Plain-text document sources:
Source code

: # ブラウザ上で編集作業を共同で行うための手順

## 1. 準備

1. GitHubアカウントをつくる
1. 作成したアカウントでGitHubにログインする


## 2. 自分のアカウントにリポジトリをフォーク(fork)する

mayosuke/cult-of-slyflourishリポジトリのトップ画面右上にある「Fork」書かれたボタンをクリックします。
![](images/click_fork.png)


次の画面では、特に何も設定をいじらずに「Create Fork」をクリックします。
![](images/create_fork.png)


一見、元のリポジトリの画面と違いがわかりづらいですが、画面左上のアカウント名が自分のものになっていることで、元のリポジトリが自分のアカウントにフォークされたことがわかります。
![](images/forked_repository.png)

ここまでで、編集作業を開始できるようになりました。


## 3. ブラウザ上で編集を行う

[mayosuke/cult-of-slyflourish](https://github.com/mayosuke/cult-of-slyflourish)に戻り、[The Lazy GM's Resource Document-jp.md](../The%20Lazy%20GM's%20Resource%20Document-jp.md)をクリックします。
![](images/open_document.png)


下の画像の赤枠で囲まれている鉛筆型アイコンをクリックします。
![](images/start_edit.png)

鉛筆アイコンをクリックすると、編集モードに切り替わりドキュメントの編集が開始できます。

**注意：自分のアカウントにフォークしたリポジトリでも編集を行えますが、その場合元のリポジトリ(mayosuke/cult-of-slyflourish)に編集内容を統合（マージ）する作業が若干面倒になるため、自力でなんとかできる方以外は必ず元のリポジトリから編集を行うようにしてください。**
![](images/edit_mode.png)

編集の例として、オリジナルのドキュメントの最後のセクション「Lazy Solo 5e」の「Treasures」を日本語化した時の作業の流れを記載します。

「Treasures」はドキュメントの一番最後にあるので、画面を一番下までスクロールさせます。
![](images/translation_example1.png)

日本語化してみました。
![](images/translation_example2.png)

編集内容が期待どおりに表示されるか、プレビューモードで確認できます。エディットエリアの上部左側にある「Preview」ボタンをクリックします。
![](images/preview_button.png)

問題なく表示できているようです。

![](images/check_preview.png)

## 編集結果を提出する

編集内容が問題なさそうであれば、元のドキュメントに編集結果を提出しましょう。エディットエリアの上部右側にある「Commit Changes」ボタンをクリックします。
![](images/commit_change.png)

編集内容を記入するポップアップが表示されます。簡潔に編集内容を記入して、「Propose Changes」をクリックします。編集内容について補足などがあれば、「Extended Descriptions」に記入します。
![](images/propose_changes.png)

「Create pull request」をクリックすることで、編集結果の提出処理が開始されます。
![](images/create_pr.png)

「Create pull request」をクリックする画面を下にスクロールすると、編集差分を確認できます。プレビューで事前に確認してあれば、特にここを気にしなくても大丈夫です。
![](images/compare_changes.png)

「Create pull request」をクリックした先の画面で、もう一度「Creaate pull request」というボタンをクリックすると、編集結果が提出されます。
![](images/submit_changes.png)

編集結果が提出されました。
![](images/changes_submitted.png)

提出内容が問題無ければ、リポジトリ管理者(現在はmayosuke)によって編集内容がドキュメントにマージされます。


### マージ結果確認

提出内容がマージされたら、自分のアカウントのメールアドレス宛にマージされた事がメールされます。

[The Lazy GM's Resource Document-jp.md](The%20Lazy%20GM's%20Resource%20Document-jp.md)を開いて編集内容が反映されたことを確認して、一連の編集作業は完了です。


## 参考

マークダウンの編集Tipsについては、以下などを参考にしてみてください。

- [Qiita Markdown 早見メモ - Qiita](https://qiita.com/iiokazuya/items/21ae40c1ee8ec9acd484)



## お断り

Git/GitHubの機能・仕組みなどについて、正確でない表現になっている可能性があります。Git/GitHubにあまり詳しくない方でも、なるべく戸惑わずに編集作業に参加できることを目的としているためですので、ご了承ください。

*Exercise directions*
Look through the preceding entries for the word "Treasures". Report how many lines hold it, and only that number.

*The answer*
2